Mean (+SEM) daily ethanol intakes (g/kg/day) during the no-choice phase when only the S+ flavor (paired with infusion of ethanol) was available. The left panel shows intakes by C57BL/6J (B6) mice and DBA/2J (D2) mice (Experiment 1) and the right panel shows intakes by HAP2 and LAP2 mice (Experiment 2). Mice had previously received passive exposure to water (shaded bars) or EtOH (black bars). The Experiment 1 ANOVA yielded significant effects of Group, Genotype and their interaction. Post-hoc tests showed that the EtOH group infused more ethanol than the Control group for both strains and that B6 mice infused more ethanol than D2 mice in both groups. The Experiment 2 ANOVA yielded significant effects of Group and Genotype, but no interaction. The number of mice per group was 15–21 (see text for details).

Figure 2

Mean (+SEM) daily ethanol intakes (g/kg/day) during the choice phase in which mice could choose between drinking the S+ flavor (paired with infusion of ethanol) or the S− flavor (paired with infusion of water). The left panel shows intakes by C57BL/6J mice and DBA/2J mice (Experiment 1) and the right panel shows intakes by HAP2 and LAP2 mice (Experiment 2). Mice had previously received passive exposure to water (shaded bars) or EtOH (black bars). ANOVAs for each experiment revealed significant effects of Group and Genotype, but no interaction. The number of mice per group was 14–21 (see text for details).

Figure 3

Mean (+SEM) preference for the ethanol-paired flavor (S+) during the choice phase. Preference (expressed as a percentage of total licks) was calculated for each mouse by averaging preference ratios calculated separately for each choice day using the following formula: [(S+ Licks)/(S+ Licks) + (S− Licks)] * 100. The left panel shows intakes by C57BL/6J (B6) mice and DBA/2J (D2) mice (Experiment 1) and the right panel shows intakes by HAP2 and LAP2 mice (Experiment 2). Mice had previously received passive exposure to water (shaded bars) or EtOH (black bars). The Experiment 1 ANOVA yielded significant effects of Group, Genotype and their interaction. Post-hoc tests supported the following conclusions: B6 EtOH = B6 Control; D2 EtOH > D2 Control; B6 Control > D2 Control; B6 EtOH = D2 EtOH = 50%; B6 EtOH > 50%; D2 Control < 50%. The Experiment 2 ANOVA showed only a significant effect of Group.

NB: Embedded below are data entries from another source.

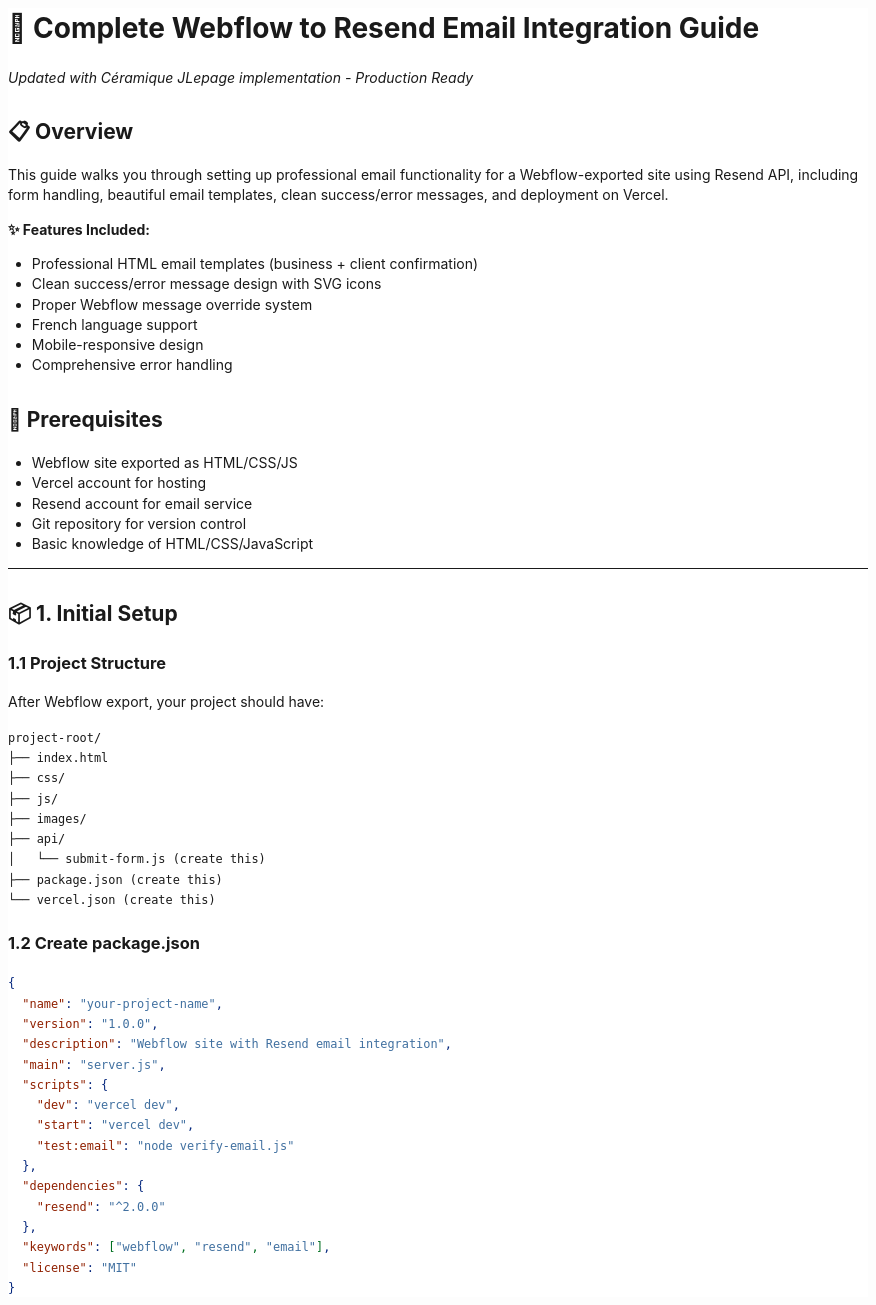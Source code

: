 # 🚀 Complete Webflow to Resend Email Integration Guide
*Updated with Céramique JLepage implementation - Production Ready*

## 📋 Overview
This guide walks you through setting up professional email functionality for a Webflow-exported site using Resend API, including form handling, beautiful email templates, clean success/error messages, and deployment on Vercel.

**✨ Features Included:**
- Professional HTML email templates (business + client confirmation)
- Clean success/error message design with SVG icons
- Proper Webflow message override system
- French language support
- Mobile-responsive design
- Comprehensive error handling

## 🎯 Prerequisites
- Webflow site exported as HTML/CSS/JS
- Vercel account for hosting
- Resend account for email service
- Git repository for version control
- Basic knowledge of HTML/CSS/JavaScript

---

## 📦 1. Initial Setup

### 1.1 Project Structure
After Webflow export, your project should have:
```
project-root/
├── index.html
├── css/
├── js/
├── images/
├── api/
│   └── submit-form.js (create this)
├── package.json (create this)
└── vercel.json (create this)
```

### 1.2 Create package.json
```json
{
  "name": "your-project-name",
  "version": "1.0.0",
  "description": "Webflow site with Resend email integration",
  "main": "server.js",
  "scripts": {
    "dev": "vercel dev",
    "start": "vercel dev",
    "test:email": "node verify-email.js"
  },
  "dependencies": {
    "resend": "^2.0.0"
  },
  "keywords": ["webflow", "resend", "email"],
  "license": "MIT"
}
```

Post-hoc t-tests supported the following conclusions: HAP2 Control = 50%; LAP 2 Control < 50%; both EtOH groups > 50%. The number of mice per group was 14–21 (see text for details).

Figure 4

Mean (+SEM) intoxication ratings (left panel) and withdrawal HIC scores (right panel) for HAP2 (circles) and LAP2 (triangles) mice in Experiment 2. Mice had previously received passive exposure to water (open symbols) or EtOH (closed symbols). The ANOVA for intoxication ratings revealed significant effects of Genotype, Day and their interaction. Post-hoc tests indicated a Genotype difference between the EtOH groups on Days 3–5. The ANOVA for HIC scores yielded significant effects of Genotype and Day, but no interaction. The number of mice per group was 20–21.

Figure 5

Scatter plot showing the relationship between BEC (mg/ml) and choice ethanol-infusion intake (g/kg) during the 60 min before each sample was taken from mice at or near the 30-min self-infusion dose limit (see Methods for additional details). Squares = B6; Circles = D2; Diamonds = HAP-2; Triangles = LAP-2. Open symbols depict mice assigned to the Control groups; closed symbols depict mice assigned to the EtOH groups. The curve shows the least fit linear regression (r = +0.49, n = 37, p < 0.002).